A Comparison of Three Prediction Models for Acute Kidney Injury Requiring Renal Replacement Therapy after Coronary Artery Bypass Graft Surgery
Background Acute kidney injury (AKI) following cardiac surgery is associated with increased post-operative morbidity and mortality. Scoring systems to predict acute kidney injury requiring renal replacement therapy (RRT) among patients undergoing cardiac surgery have been developed to assess risk pre-operatively and assist clinicians on the management post-operatively. These predictive models have good discriminative value. The significance of this study is to determine the most predictive model by comparing the 3 models to be able to be utilized and applied in our setting.

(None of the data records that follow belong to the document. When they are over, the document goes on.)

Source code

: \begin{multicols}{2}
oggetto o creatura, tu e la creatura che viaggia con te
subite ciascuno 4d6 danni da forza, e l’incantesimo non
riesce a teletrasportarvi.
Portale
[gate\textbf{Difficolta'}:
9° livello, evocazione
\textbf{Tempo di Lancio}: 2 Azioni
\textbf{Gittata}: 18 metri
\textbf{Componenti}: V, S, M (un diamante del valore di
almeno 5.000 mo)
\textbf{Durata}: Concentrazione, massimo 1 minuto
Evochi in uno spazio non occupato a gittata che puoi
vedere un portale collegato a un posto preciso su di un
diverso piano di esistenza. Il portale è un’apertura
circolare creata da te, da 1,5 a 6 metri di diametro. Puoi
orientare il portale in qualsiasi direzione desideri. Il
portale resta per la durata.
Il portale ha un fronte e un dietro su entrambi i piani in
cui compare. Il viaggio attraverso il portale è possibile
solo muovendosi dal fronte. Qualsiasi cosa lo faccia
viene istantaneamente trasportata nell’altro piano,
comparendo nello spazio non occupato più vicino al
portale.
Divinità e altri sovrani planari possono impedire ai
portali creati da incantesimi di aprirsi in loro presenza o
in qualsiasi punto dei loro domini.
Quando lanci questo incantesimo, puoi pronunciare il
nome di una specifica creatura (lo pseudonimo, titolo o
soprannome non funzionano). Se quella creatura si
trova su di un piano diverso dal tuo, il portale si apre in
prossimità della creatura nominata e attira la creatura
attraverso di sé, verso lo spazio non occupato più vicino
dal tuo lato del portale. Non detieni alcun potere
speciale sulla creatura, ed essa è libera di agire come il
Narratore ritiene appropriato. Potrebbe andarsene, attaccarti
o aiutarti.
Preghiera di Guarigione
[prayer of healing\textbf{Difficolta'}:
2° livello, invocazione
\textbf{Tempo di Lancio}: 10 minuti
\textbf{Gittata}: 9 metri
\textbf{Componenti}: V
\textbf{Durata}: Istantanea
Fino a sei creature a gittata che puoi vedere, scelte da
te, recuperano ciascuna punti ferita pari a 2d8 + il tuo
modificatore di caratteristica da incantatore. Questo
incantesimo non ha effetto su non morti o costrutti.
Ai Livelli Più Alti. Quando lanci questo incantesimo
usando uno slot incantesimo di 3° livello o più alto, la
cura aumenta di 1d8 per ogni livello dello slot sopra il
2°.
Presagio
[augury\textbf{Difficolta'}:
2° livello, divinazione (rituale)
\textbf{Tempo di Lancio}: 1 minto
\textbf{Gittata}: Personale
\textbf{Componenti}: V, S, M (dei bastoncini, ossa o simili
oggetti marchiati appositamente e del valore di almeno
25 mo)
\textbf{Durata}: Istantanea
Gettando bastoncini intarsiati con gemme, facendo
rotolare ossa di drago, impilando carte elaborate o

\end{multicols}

Objective To compare the Cleveland Score by Thakar, Simplified Renal Index (SRI) by Wijeysundera, and Simplified Bedside Risk tool by Mehta in predicting acute kidney injury requiring renal replacement therapy among patients who underwent cardiac surgery.

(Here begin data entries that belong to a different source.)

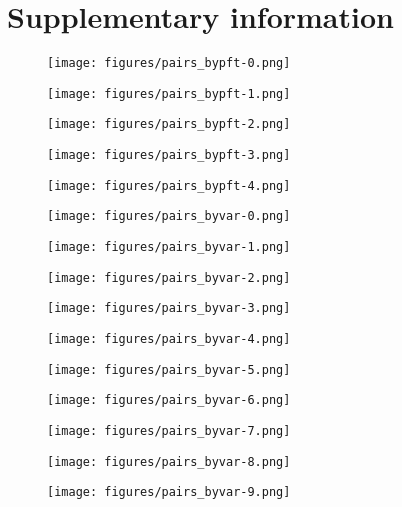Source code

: \section{Supplementary information}

\begin{figure}
  \centering
  \texttt{[image: figures/pairs\_bypft-0.png]}
\end{figure}

\begin{figure}
  \centering
  \texttt{[image: figures/pairs\_bypft-1.png]}
\end{figure}

\begin{figure}
  \centering
  \texttt{[image: figures/pairs\_bypft-2.png]}
\end{figure}

\begin{figure}
  \centering
  \texttt{[image: figures/pairs\_bypft-3.png]}
\end{figure}

\begin{figure}
  \centering
  \texttt{[image: figures/pairs\_bypft-4.png]}
\end{figure}

\begin{figure}
  \centering
  \texttt{[image: figures/pairs\_byvar-0.png]}
\end{figure}
\begin{figure}
  \centering
  \texttt{[image: figures/pairs\_byvar-1.png]}
\end{figure}
\begin{figure}
  \centering
  \texttt{[image: figures/pairs\_byvar-2.png]}
\end{figure}
\begin{figure}
  \centering
  \texttt{[image: figures/pairs\_byvar-3.png]}
\end{figure}
\begin{figure}
  \centering
  \texttt{[image: figures/pairs\_byvar-4.png]}
\end{figure}
\begin{figure}
  \centering
  \texttt{[image: figures/pairs\_byvar-5.png]}
\end{figure}
\begin{figure}
  \centering
  \texttt{[image: figures/pairs\_byvar-6.png]}
\end{figure}
\begin{figure}
  \centering
  \texttt{[image: figures/pairs\_byvar-7.png]}
\end{figure}
\begin{figure}
  \centering
  \texttt{[image: figures/pairs\_byvar-8.png]}
\end{figure}
\begin{figure}
  \centering
  \texttt{[image: figures/pairs\_byvar-9.png]}
\end{figure}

Design, Setting, and Participants Cross sectional analytic study of 427 patients who underwent coronary artery bypass graft surgery from St. Luke's Medical Center, Quezon City from January 2009-October 2014
Primary Outcome Acute Kidney Injury requiring Renal Replacement Therapy after cardiac surgery
Results A total of 427 patients who underwent coronary artery bypass graft surgery. Acute kidney injury was documented in 25.5% (n=109) of subjects, 13.3% (n=57) underwent post-operative renal replacement therapy (RRT), either intermittent hemodialysis or continuous renal replacement therapy. Discrimination for the prediction of RRT was good for the three scoring models using areas under the receiver operating characteristic curve (AUROCs): 0.94 (95% CI, 0.916 to 0.963) using Mehta; 0.92 (95% CI, 0.890 to 0.944) using Thakar, and 0.90 (95% CI, 0.867 to 0.926) using SRI. Mehta showed the highest predictive value, with significant difference with SRI (P = 0.0053).

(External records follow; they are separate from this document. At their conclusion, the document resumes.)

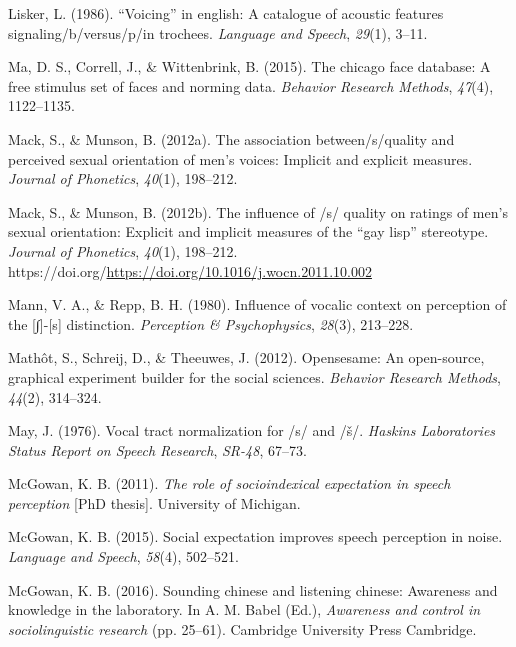 \documentclass[
  letterpaper,
  DIV=11,
  numbers=noendperiod]{scrartcl}
\newlength{\cslhangindent}
\newenvironment{CSLReferences}[2] %
 {\begin{list}{}{%
  \setlength{\itemindent}{0pt}
  \setlength{\leftmargin}{0pt}
  \setlength{\parsep}{0pt}
  \ifodd #1
   \setlength{\leftmargin}{\cslhangindent}
   \setlength{\itemindent}{-1\cslhangindent}
  \fi
  \setlength{\itemsep}{#2\baselineskip}}}
 {\end{list}}
\begin{document}
\begin{CSLReferences}{1}{0}
Lisker, L. (1986). {``Voicing''} in english: A catalogue of acoustic
features signaling/b/versus/p/in trochees. \emph{Language and Speech},
\emph{29}(1), 3--11.

Ma, D. S., Correll, J., \& Wittenbrink, B. (2015). The chicago face
database: A free stimulus set of faces and norming data. \emph{Behavior
Research Methods}, \emph{47}(4), 1122--1135.

Mack, S., \& Munson, B. (2012a). The association between/s/quality and
perceived sexual orientation of men's voices: Implicit and explicit
measures. \emph{Journal of Phonetics}, \emph{40}(1), 198--212.

Mack, S., \& Munson, B. (2012b). The influence of /s/ quality on ratings
of men's sexual orientation: Explicit and implicit measures of the
{``gay lisp''} stereotype. \emph{Journal of Phonetics}, \emph{40}(1),
198--212.
https://doi.org/\url{https://doi.org/10.1016/j.wocn.2011.10.002}

Mann, V. A., \& Repp, B. H. (1980). Influence of vocalic context on
perception of the {[}∫{]}-{[}s{]} distinction. \emph{Perception \&
Psychophysics}, \emph{28}(3), 213--228.

Mathôt, S., Schreij, D., \& Theeuwes, J. (2012). Opensesame: An
open-source, graphical experiment builder for the social sciences.
\emph{Behavior Research Methods}, \emph{44}(2), 314--324.

May, J. (1976). Vocal tract normalization for /s/ and /š/. \emph{Haskins
Laboratories Status Report on Speech Research}, \emph{SR-48}, 67--73.

McGowan, K. B. (2011). \emph{The role of socioindexical expectation in
speech perception} {[}PhD thesis{]}. University of Michigan.

McGowan, K. B. (2015). Social expectation improves speech perception in
noise. \emph{Language and Speech}, \emph{58}(4), 502--521.

McGowan, K. B. (2016). Sounding chinese and listening chinese: Awareness
and knowledge in the laboratory. In A. M. Babel (Ed.), \emph{Awareness
and control in sociolinguistic research} (pp. 25--61). Cambridge
University Press Cambridge.


\end{CSLReferences}
\end{document}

Conclusion The Bedside Tool for Predicting Risk of Postoperative Dialysis by Mehta, et al., has the highest predictive value among the three models. However, compared to Cleveland score by Thakar, Mehta does better by only 2% and is not statistically significant. Mehta compared to SRI, does better by 4% and is statistically significant. Hence, among the three models, Mehta and Thakar have the greatest predictive value in assessing acute kidney injury requiring renal replacement therapy after coronary bypass.